It doesn't sound like you are the type to handle a step-parent situation. Before you get in too deep, I would tell her you don't think this situation is for you, and get out. Good luck!

"I child proofed my whole house, but they STILL get in!"

jesses girl's picture

I don't think you are in any way ready for a relationship with a woman with a kid. You need to either slow things down with her, and work on your issues, or end it completely.

Whatever you do, be honest with her - she deserves that much at the very least.

Good luck to you.

crossroads's picture

as much as im forcing myself to feel and act different it isnt happening...i stay awake thinkin of this all the time...i dont think it comes natural to me at all to be in a step son situation...she is so wonderful though..and it breaks her heart i dont accept her son...i will be honest with her..she has bent over backwards for me too many times...

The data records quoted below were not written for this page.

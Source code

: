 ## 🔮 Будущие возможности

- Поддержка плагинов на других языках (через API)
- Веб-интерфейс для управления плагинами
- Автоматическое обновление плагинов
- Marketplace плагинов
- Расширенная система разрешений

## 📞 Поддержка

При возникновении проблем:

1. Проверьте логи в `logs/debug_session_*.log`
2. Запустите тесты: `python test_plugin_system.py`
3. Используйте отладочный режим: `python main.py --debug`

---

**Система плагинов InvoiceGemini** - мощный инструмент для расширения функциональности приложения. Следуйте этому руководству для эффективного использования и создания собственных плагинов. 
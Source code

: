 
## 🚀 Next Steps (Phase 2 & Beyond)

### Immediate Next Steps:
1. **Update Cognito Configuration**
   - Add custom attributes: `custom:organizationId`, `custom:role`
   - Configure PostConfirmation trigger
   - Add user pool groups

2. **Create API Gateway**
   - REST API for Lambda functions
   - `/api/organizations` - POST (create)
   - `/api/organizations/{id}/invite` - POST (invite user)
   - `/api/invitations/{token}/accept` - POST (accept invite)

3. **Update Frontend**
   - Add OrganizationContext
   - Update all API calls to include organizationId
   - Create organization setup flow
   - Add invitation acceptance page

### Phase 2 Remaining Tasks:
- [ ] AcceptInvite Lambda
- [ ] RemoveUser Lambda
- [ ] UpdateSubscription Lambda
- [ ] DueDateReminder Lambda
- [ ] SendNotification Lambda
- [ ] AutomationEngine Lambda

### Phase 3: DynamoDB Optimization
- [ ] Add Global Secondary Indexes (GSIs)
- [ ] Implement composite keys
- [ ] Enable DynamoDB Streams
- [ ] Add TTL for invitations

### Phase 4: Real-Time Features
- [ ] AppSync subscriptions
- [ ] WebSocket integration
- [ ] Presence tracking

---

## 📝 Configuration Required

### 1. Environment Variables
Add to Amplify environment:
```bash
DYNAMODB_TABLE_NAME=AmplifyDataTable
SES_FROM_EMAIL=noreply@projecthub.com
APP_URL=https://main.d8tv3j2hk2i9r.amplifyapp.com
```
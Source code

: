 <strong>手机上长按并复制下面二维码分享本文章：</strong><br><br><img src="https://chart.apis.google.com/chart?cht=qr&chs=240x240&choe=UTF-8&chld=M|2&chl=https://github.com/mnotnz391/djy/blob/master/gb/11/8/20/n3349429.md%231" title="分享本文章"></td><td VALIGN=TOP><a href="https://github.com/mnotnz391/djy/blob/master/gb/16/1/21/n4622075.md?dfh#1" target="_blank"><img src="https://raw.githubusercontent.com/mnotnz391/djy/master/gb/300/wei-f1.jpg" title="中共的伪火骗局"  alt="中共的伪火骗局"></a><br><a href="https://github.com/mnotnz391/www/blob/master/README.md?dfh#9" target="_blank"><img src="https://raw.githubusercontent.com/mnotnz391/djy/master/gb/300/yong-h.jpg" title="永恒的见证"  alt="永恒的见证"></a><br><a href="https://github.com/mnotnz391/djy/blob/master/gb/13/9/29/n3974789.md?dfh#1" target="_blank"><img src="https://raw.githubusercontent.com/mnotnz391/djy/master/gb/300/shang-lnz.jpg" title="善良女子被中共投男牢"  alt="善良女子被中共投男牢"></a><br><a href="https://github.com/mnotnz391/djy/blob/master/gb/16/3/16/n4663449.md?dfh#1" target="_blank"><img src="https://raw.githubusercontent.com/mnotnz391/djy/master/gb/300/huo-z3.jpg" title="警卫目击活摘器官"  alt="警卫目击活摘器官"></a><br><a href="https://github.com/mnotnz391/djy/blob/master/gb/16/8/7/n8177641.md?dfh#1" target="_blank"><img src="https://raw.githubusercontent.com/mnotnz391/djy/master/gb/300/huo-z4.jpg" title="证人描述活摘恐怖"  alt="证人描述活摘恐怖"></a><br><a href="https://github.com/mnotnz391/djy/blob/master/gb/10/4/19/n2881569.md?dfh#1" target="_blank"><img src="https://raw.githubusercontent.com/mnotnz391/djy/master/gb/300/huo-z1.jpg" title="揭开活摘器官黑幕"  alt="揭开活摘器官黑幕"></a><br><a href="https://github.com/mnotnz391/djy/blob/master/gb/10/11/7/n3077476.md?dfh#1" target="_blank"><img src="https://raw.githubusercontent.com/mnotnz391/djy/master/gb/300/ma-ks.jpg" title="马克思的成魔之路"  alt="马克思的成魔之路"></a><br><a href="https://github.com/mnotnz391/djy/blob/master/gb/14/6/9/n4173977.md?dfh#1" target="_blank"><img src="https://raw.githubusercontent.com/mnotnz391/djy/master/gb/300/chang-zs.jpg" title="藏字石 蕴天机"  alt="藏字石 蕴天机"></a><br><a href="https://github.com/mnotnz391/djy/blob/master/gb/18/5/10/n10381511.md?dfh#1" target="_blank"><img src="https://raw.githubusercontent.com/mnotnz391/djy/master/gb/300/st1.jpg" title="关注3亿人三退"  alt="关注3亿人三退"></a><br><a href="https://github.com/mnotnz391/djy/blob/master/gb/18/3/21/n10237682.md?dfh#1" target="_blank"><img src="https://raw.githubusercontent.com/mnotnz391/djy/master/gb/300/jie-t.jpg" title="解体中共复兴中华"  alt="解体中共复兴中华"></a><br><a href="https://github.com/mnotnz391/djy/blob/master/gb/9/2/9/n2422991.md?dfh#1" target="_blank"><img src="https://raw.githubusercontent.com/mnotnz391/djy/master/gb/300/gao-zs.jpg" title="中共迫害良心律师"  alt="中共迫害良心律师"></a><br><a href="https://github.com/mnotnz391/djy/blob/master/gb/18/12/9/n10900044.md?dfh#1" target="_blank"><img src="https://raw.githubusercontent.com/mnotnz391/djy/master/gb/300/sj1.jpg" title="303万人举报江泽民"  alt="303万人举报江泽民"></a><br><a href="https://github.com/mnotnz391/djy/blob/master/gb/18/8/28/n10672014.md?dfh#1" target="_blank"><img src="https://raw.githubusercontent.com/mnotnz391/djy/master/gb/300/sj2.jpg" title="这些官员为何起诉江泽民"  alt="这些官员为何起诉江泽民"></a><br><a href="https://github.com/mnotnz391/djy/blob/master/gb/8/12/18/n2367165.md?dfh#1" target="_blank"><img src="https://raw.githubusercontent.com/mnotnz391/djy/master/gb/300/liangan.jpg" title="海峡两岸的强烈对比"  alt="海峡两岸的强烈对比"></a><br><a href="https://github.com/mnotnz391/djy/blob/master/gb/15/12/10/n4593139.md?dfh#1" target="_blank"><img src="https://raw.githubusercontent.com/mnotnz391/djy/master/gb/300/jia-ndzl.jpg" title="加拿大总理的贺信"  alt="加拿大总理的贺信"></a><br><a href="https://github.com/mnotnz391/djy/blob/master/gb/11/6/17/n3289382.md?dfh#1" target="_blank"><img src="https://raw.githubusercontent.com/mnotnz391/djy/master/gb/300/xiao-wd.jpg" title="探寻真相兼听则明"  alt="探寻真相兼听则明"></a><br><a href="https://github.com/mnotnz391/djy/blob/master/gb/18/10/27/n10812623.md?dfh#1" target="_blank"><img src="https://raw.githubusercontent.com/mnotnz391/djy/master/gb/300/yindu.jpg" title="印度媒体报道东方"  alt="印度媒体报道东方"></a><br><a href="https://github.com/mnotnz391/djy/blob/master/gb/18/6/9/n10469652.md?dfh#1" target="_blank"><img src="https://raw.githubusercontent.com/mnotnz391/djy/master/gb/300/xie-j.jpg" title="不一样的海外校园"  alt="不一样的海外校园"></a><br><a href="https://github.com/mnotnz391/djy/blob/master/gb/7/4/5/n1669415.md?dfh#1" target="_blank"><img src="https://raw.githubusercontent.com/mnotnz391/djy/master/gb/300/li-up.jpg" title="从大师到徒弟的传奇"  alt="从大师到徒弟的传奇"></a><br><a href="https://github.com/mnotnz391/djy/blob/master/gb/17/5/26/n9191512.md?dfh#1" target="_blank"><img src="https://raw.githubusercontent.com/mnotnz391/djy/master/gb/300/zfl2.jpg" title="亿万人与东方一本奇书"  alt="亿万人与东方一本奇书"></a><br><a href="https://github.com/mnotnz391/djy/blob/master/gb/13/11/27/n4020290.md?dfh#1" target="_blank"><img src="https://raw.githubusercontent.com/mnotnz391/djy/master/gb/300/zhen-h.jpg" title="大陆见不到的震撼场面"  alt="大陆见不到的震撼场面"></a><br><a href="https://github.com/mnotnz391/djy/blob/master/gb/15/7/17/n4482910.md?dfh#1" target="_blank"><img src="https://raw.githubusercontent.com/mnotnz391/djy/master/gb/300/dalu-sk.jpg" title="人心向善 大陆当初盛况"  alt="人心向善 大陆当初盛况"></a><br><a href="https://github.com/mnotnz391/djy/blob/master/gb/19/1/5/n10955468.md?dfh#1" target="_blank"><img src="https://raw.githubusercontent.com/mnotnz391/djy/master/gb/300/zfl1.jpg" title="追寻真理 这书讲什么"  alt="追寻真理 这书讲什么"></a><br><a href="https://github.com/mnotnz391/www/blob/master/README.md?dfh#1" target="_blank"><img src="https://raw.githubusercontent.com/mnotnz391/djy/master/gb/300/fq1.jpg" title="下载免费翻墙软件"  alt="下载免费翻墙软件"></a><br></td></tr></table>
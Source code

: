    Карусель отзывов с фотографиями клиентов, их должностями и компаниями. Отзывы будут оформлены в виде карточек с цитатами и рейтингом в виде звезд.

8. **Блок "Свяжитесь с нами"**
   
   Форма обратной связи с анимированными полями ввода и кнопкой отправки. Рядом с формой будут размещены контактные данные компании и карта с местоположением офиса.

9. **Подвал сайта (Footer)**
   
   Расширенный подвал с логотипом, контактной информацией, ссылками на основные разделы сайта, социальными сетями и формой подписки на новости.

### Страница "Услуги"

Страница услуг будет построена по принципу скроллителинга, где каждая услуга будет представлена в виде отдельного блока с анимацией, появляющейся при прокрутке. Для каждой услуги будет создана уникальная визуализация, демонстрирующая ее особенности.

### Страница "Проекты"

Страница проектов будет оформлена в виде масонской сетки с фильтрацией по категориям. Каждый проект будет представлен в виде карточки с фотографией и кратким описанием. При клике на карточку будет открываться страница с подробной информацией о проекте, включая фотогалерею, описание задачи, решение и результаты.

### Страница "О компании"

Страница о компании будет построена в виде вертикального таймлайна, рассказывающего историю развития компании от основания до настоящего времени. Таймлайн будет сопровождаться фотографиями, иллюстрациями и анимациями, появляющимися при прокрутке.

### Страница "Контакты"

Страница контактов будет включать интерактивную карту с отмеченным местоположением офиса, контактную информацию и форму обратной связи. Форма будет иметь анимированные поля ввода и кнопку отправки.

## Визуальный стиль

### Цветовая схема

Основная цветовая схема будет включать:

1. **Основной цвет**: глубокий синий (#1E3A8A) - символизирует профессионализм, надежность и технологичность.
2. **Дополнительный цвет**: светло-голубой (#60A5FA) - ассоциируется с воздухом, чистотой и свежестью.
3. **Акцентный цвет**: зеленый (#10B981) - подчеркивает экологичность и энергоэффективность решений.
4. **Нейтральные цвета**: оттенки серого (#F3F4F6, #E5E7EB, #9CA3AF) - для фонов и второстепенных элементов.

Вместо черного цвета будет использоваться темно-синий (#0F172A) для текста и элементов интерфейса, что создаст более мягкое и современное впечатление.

i appreicate your words..i think if you all have lived this life you would know..im just at a loss...

ChaiLatte's picture

As difficult as it may be to end it, it sounds like you would only be hurting her in the long run by continuing to date her. You'll be saving her and yourself a lot of future arguments, resentment, and disappointment (that's a big one) because she's not going to ever be satisfied with you if you continue to feel this way. (and you will) There's nothing wrong with the way you feel. Some people just naturally take to raising other people's children, and for some people it is unnatural.

sparky's picture

Its time for you to go because this relationship is over before it gets started. You have zero tolerance for kd stuff so just tell her the truth.

Angel's picture

because you like her but not her home situation. You're in for a lot of problems ahead. If you were my son I'd tell you to run and not look back. Find a gal with no children.

Most Evil's picture

I remember once I dated a guy a few times who had a son and wanted me to meet the son, well I didn't want to because I knew I would never marry that guy. But when I met DH, him having a child didn't matter at all to me.

Maybe you just aren't ready for this now, but it doesn't mean you never will be. But don't date her unless you are ready to really go all the way, it is not fair to any of you otherwise.
_________________________________________________________
Age cannot wither her, nor custom stale
Her infinite variety.

William Shakespeare, "Antony and Cleopatra", Act 2 scene 2

belleboudeuse's picture

You should not feel guilty for feeling this way -- it's very important that you be honest with yourself about this situation, and especially that you be honest with her. If this feels bad down in your gut, no, it won't get better without a lot of counseling, etc. And you might very well NEVER get used to it. Your impulse to want to throw him in the back yard is a HUGE sign, a neon light telling you, "END THIS."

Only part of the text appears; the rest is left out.